[Material for this task]:
=== Section Start ===

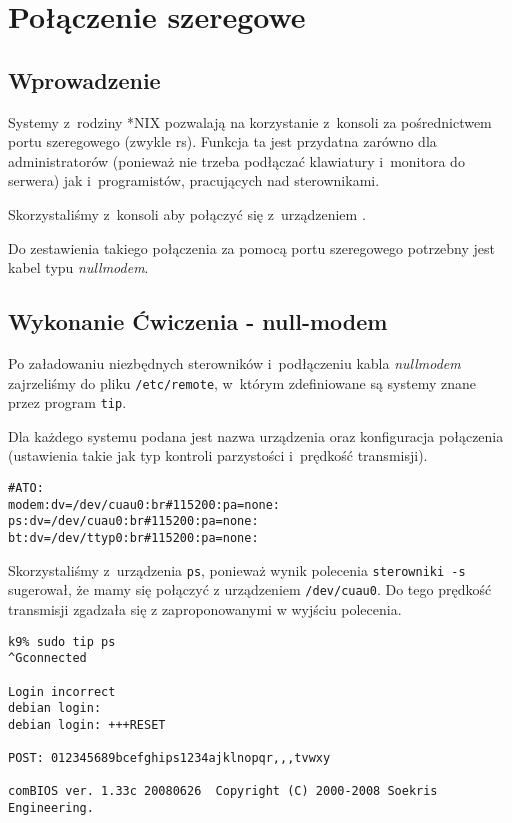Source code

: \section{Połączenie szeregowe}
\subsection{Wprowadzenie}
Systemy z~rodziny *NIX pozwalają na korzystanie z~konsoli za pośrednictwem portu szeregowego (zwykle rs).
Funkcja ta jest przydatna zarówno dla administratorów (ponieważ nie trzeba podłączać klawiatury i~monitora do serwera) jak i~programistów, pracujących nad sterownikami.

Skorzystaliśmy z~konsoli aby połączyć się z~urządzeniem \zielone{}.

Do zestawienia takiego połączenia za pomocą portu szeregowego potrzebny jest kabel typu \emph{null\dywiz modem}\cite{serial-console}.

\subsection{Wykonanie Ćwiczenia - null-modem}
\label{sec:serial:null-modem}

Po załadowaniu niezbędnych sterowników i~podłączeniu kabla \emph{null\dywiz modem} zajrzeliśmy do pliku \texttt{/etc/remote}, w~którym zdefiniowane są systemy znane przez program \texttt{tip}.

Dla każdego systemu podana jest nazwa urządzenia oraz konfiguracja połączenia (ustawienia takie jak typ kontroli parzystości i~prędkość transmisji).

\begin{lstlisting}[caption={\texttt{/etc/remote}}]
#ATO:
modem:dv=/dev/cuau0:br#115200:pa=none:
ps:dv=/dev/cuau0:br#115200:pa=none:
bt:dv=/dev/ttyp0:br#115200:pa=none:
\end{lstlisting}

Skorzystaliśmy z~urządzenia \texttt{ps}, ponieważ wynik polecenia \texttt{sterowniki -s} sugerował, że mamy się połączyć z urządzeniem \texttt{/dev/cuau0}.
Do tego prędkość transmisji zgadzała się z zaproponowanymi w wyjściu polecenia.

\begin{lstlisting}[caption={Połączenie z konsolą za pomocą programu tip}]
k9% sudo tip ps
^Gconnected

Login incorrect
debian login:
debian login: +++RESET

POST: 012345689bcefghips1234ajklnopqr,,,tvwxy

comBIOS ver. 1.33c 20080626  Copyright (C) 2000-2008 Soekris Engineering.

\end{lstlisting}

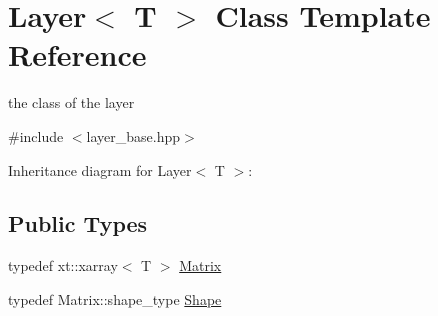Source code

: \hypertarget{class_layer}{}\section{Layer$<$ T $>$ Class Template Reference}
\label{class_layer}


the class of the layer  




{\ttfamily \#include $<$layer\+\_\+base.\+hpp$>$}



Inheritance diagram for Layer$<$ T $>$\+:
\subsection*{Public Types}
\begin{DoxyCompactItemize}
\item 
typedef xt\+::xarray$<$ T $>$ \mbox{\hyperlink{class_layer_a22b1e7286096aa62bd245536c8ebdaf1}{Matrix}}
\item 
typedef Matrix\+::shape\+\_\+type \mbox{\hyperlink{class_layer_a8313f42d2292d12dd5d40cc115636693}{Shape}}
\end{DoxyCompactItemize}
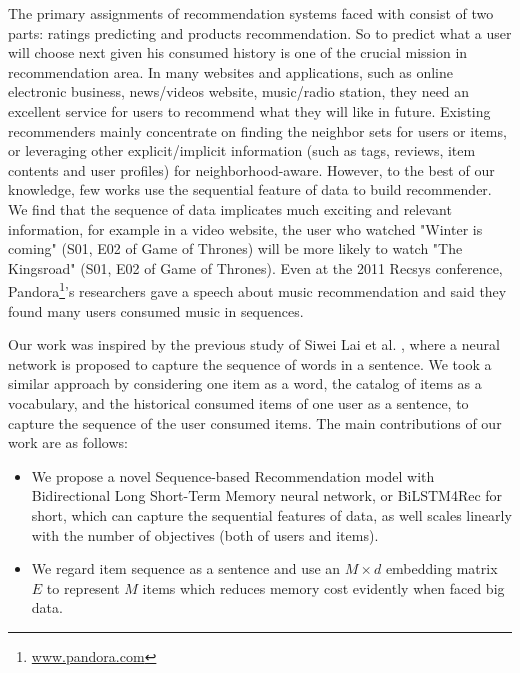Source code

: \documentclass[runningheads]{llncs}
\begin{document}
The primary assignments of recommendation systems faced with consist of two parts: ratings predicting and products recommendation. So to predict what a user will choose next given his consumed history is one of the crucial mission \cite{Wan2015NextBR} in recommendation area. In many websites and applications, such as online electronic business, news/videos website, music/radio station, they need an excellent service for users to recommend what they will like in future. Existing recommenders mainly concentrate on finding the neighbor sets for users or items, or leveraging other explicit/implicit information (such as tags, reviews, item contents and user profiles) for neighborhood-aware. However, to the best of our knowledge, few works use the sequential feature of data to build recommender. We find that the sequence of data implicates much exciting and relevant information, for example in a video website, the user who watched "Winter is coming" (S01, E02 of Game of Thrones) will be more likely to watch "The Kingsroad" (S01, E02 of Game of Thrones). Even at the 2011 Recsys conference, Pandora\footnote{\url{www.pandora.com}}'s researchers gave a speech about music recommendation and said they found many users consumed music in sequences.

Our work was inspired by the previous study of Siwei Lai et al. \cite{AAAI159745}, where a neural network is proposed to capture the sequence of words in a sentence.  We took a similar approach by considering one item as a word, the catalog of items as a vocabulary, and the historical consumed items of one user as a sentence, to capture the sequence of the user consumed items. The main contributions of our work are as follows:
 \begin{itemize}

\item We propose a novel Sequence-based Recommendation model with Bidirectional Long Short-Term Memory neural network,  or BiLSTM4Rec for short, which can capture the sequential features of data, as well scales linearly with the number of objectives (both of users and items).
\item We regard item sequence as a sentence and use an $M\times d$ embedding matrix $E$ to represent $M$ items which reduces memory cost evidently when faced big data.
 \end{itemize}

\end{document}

=== Section End ===

[What the task asks]:
Copy every line from the entries that contains the word "konsoli".

[Problem solution]:
Systemy z~rodziny *NIX pozwalają na korzystanie z~konsoli za pośrednictwem portu szeregowego (zwykle rs).
Skorzystaliśmy z~konsoli aby połączyć się z~urządzeniem \zielone{}.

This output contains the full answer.